Re: [exim] Exim, Dovecot, mdir and hardlinks - a true story

2019-08-15 Thread Phil Pennock via Exim-users
On 2019-08-14 at 12:24 -0400, Phil Pennock via Exim-users wrote:
> On 2019-08-14 at 12:54 +0100, Jeremy Harris via Exim-users wrote:
> > Do we need a fast/poor quota method for cases where the size-file
> > cannot be used?
> 
> Just to raise the possibility to see if others can spot approaches which
> make this feasible rather than a giant can of worms: direct support for
> filesystem quotas in Exim, using soft limits set to match Dovecot's.

This was a stupid suggestion on my part.

In any sort of spool delivery system like this, one OS runtime user is
used and owns all the files.  OS quotas won't help at all.  This is
_why_ Exim supports other quota systems.

Sorry,
-Phil

-- 
## List details at https://lists.exim.org/mailman/listinfo/exim-users
## Exim details at http://www.exim.org/
## Please use the Wiki with this list - http://wiki.exim.org/


Re: [exim] Exim, Dovecot, mdir and hardlinks - a true story

2019-08-15 Thread Jasen Betts via Exim-users
On 2019-08-15, Jeremy Harris via Exim-users  wrote:
> On 14/08/2019 20:09, Cyborg via Exim-users wrote:
>> I really believe, an option to match quota/du behaviour and use stat()
>> on each file to check
>> the inode, is fine. A) it's relatively simple to do, B) does not break
>> existing installations and C) works on NFS as well, i think.
>
> We already use stat on each file, unless quota_size_regex is set.
>
> If we take Nigel's excellent point that dividing the filesize by the
> link count, both from a stat call, does the job - plus document the
> point that using quota_size_regex gets quotas wrong in environments
> using linking - this would seem to be the minimum possible change.
>
> Does it satisfy enough cases?

I think that if OS filesystem quotas are in use (rather than software
quotas) exim will be getting errors in response to open(2) write(2)
or close(2) calls when it attempts to exceed them, and it probably
already handles that scenario fairly well.

-- 
  When I tried casting out nines I made a hash of it.

-- 
## List details at https://lists.exim.org/mailman/listinfo/exim-users
## Exim details at http://www.exim.org/
## Please use the Wiki with this list - http://wiki.exim.org/


Re: [exim] Exim, Dovecot, mdir and hardlinks - a true story

2019-08-15 Thread Jeremy Harris via Exim-users
On 14/08/2019 20:09, Cyborg via Exim-users wrote:
> I really believe, an option to match quota/du behaviour and use stat()
> on each file to check
> the inode, is fine. A) it's relatively simple to do, B) does not break
> existing installations and C) works on NFS as well, i think.

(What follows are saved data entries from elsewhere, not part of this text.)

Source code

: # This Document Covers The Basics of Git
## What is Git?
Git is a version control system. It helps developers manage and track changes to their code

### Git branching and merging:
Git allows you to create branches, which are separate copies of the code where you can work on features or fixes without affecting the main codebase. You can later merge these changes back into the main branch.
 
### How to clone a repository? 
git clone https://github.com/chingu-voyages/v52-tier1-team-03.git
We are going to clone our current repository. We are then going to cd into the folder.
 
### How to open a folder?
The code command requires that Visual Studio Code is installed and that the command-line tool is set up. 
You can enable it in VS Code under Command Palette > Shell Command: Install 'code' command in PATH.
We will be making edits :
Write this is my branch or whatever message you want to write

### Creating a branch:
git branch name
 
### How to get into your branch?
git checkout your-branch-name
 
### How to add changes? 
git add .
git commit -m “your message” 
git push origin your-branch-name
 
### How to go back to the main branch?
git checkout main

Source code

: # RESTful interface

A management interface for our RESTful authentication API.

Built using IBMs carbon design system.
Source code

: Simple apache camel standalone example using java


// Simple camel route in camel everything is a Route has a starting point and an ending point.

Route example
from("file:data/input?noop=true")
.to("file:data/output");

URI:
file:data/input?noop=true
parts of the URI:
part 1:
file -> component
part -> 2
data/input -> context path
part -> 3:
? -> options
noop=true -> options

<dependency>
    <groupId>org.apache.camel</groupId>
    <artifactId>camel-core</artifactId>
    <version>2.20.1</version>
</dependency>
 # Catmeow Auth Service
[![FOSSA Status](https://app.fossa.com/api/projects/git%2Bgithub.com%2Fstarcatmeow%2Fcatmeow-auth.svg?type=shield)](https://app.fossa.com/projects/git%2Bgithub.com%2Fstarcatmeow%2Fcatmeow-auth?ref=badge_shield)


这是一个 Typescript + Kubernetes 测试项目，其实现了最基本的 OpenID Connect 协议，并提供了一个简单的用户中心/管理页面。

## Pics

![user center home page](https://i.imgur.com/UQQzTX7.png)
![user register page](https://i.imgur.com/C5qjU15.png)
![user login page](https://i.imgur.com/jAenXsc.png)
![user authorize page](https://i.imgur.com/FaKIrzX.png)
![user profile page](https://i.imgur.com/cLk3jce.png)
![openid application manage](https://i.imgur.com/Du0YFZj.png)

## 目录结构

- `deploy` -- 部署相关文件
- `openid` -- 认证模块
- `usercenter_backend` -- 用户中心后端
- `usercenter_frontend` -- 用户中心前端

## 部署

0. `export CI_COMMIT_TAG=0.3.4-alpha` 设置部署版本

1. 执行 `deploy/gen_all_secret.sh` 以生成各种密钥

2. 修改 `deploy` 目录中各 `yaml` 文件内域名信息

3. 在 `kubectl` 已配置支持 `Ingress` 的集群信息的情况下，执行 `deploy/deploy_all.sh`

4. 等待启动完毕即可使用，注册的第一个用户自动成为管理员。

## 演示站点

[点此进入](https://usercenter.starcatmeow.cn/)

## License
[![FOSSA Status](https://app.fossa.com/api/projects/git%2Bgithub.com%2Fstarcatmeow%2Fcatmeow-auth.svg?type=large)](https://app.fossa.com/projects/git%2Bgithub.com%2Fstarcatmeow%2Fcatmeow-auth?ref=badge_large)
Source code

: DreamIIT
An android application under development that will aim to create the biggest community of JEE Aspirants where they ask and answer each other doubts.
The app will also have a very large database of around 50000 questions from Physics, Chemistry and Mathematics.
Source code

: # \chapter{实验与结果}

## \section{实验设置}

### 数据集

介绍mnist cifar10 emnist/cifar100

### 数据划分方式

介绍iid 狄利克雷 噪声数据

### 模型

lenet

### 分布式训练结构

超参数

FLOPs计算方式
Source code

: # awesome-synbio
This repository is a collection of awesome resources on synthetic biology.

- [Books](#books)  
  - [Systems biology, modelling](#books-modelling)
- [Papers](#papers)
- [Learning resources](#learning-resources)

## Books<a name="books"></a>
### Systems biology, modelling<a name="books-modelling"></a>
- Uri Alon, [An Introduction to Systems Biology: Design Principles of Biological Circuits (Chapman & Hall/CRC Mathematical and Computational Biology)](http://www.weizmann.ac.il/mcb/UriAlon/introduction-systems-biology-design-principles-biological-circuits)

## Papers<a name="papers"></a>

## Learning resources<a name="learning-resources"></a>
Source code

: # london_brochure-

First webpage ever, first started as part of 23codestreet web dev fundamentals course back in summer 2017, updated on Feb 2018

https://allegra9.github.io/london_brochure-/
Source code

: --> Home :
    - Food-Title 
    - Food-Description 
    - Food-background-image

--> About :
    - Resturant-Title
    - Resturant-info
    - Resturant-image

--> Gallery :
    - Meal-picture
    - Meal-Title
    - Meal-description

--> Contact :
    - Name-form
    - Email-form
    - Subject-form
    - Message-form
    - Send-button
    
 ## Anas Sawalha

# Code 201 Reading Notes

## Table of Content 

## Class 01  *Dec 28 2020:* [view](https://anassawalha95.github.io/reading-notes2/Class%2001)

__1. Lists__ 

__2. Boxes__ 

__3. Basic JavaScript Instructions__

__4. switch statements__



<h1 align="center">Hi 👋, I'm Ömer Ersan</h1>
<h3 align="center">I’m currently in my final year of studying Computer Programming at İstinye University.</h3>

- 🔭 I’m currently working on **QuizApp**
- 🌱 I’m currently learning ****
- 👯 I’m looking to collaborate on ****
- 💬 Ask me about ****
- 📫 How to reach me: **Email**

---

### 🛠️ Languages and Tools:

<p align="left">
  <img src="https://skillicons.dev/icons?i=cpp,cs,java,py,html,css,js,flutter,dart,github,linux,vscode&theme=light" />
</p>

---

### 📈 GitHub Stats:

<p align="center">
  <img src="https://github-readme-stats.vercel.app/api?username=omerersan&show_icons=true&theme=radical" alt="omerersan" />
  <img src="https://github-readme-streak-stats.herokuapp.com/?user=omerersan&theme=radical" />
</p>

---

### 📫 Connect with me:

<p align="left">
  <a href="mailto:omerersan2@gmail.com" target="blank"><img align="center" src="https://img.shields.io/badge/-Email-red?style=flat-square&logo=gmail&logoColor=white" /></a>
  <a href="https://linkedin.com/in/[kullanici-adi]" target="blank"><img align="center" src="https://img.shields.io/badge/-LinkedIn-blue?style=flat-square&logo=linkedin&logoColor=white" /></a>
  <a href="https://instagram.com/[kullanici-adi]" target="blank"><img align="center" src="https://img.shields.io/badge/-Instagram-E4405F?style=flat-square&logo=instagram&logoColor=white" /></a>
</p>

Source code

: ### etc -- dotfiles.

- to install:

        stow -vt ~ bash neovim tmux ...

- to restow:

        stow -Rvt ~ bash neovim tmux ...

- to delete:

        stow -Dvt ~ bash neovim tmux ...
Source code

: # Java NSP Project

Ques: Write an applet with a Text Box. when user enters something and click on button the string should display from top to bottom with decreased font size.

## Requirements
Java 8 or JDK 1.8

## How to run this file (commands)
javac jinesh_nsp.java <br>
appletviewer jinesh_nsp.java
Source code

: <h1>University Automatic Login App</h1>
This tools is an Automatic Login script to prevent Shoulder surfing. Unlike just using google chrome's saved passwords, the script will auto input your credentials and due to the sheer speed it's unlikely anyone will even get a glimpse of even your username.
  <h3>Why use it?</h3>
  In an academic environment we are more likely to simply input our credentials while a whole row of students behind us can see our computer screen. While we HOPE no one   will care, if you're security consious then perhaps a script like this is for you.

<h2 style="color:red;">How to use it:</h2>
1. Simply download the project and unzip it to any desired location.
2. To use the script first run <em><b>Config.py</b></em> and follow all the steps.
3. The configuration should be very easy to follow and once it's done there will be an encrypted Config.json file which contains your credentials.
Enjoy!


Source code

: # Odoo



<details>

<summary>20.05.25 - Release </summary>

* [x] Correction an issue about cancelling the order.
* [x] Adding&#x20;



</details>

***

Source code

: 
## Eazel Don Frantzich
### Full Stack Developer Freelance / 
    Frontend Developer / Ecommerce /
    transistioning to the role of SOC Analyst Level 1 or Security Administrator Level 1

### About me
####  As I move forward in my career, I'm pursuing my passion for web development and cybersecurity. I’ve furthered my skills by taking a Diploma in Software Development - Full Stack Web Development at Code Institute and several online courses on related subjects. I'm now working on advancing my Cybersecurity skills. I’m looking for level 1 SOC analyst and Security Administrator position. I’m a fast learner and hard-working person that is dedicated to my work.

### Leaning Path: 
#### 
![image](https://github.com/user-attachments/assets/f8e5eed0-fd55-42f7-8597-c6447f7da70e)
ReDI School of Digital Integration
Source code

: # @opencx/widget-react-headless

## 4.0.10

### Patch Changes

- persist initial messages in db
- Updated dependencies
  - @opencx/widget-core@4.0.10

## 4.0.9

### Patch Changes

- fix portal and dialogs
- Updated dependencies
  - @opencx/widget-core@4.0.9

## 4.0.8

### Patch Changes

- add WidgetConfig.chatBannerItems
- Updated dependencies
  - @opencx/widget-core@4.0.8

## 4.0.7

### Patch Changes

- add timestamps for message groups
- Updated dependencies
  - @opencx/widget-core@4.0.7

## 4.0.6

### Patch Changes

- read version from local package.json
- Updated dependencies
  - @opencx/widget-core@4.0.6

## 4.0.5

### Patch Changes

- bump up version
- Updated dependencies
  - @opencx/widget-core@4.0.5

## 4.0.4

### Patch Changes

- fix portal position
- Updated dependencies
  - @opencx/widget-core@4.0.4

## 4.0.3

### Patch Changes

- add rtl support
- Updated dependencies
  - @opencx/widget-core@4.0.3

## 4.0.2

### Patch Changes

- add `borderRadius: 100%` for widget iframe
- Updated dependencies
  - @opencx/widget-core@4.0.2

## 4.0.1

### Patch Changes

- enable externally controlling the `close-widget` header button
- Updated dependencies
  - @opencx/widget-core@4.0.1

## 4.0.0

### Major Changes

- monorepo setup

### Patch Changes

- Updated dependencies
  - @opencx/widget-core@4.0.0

We already use stat on each file, unless quota_size_regex is set.

If we take Nigel's excellent point that dividing the filesize by the
link count, both from a stat call, does the job - plus document the
point that using quota_size_regex gets quotas wrong in environments
using linking - this would seem to be the minimum possible change.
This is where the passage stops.